NBA: Cleveland Cavaliers at New Orleans Pelicans Derick E. Hingle-USA TODAY Sports

Editor’s note: In the Two For One, Fear the Sword’s staff will spotlight three takeaways from their last game featuring two positives and one negative from the action, or vice versa.

It’s hard to win when you can’t stop anybody. Anthony Davis is a fairly difficult thing to stop even when you’re good at stopping anybody. That was a weird sentence, but it’s been a weird season. Just go with it.

POSITIVE: The Jordan Clarkson experience

It’s easy to dog on Clarkson. He doesn’t have a history of making winning plays, he disappeared in the playoffs last season and has a tendency to hijack the offense.

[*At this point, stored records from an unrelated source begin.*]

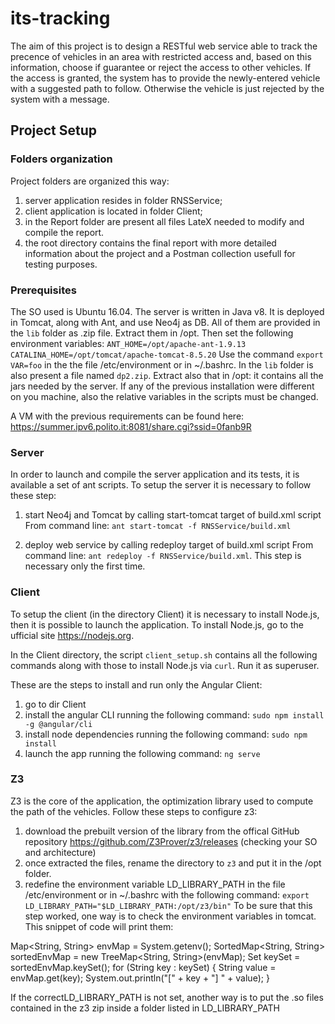 # its-tracking

The aim of this project is to design a RESTful web service able to track the precence of vehicles in an area with restricted access and, based on this information, choose if guarantee or reject the access to other vehicles. If the access is granted, the system has to provide the newly-entered vehicle with a suggested path to follow. Otherwise the vehicle is just rejected by the system with a message.

## Project Setup

### Folders organization

Project folders are organized this way:
1. server application resides in folder RNSService;
2. client application is located in folder Client;
3. in the Report folder are present all files LateX needed to modify and compile the report.
5. the root directory contains the final report with more detailed information about the project and a Postman collection usefull for testing purposes.

### Prerequisites

The SO used is Ubuntu 16.04. The server is written in Java v8.
It is deployed in Tomcat, along with Ant, and use Neo4j as DB.
All of them are provided in the `lib` folder as .zip file. Extract them in /opt.
Then set the following environment variables:
`ANT_HOME=/opt/apache-ant-1.9.13`
`CATALINA_HOME=/opt/tomcat/apache-tomcat-8.5.20`
Use the command `export VAR=foo` in the the file /etc/environment or in ~/.bashrc.
In the `lib` folder is also present a file named `dp2.zip`. Extract also that in /opt: it contains all the jars needed by the server.
If any of the previous installation were different on you machine, also the relative variables in the scripts must be changed.

A VM with the previous requirements can be found here: https://summer.ipv6.polito.it:8081/share.cgi?ssid=0fanb9R

### Server

In order to launch and compile the server application and its tests, it is available a set of ant scripts.
To setup the server it is necessary to follow these step:

1. start Neo4j and Tomcat by calling start-tomcat target of build.xml script
From command line: `ant start-tomcat -f RNSService/build.xml`

2. deploy web service by calling redeploy target of build.xml script
From command line: `ant redeploy -f RNSService/build.xml`.
This step is necessary only the first time.

### Client

To setup the client (in the directory Client) it is necessary to install Node.js,
then it is possible to launch the application. To install Node.js, go to the ufficial site https://nodejs.org.

In the Client directory, the script `client_setup.sh` contains all the following commands along with those to install Node.js via `curl`.
Run it as superuser.

These are the steps to install and run only the Angular Client:
1. go to dir Client
2. install the angular CLI running the following command:
`sudo npm install -g @angular/cli`
3. install node dependencies running the following command:
`sudo npm install`
4. launch the app running the following command:
`ng serve`

### Z3

Z3 is the core of the application, the optimization library used to compute the path of the vehicles.
Follow these steps to configure z3:
1. download the prebuilt version of the library from the offical GitHub repository https://github.com/Z3Prover/z3/releases (checking your SO and architecture)
2. once extracted the files, rename the directory to `z3` and put it in the /opt folder.
3. redefine the environment variable LD_LIBRARY_PATH in the file /etc/environment or in ~/.bashrc with the following command:
`export LD_LIBRARY_PATH="$LD_LIBRARY_PATH:/opt/z3/bin"`
To be sure that this step worked, one way is to check the environment variables in tomcat.
This snippet of code will print them:

Map<String, String> envMap = System.getenv();
SortedMap<String, String> sortedEnvMap = new TreeMap<String, String>(envMap);
Set<String> keySet = sortedEnvMap.keySet();
for (String key : keySet) {
	String value = envMap.get(key);
	System.out.println("[" + key + "] " + value);
}

If the correctLD_LIBRARY_PATH is not set, another way is to put the .so files contained in the z3 zip inside a folder listed in LD_LIBRARY_PATH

The easiness of the jokes gets in the way of reality, though. The Cavaliers are so starved for any players that can create mediocre shots, let alone easy ones. A Clarkson bully-to-the-rim floater is rarely pretty, or in the flow of the offense, but when the alternative is a Tristan Thompson post-up on Anthony Davis, it starts to look pretty good.

Clarkson poured in another 21 points alongside three steals and three blocks. He keeps the Cavs going when it gets particularly ugly, and that deserves some credit.

NEGATIVE: The Cavaliers defense can’t stop anybody

You might notice that this point was held over from the Pacers game, but that doesn’t make it any less true. The Cavaliers scored 38 points in the first quarter and lost by 16. The Pelicans combined for 75 points in the second and third quarters to take control of the game, mostly on the back of Anthony Davis who scored one of the more effortless 38 point-outings that you’ll see.

For somebody like Davis, the Cavaliers just don’t have the bodies, in fairness. Tristan Thompson can do a serviceable job, but any action that generated a switch or any space for Davis resulted in an easy look. It’s not Jalen Jones or Channing Frye’s fault that they’re being asked to guard Davis in space.

Frank Jackson is another matter, however. Jackson scored 16 points on a stunning three total field goal attempts, hitting open threes and and hitting all seven of his free throw attempts. The Cavaliers just have to do better.

POSITIVE: Sexton got to the line!

Much was made of Collin Sexton’s early box score numbers early on as a starter. He started shooting slightly better from three and the field overall, but his true shooting percentage dropped. The primary reason? Free throw attempts.

Sexton is only averaging 2.3 free throw attempts per game, and that just won’t do for a player with a shaky jumper and below average height for the position. He wasn’t efficient from the field against New Orleans, finishing 2-12 from the field, but he salvaged his night with an 8-8 performance from the free throw line.

Sexton will need to get to the line to boost his efficiency, much like Russell Westbrook and John Wall do. Learning how to draw that contact is vital to his development.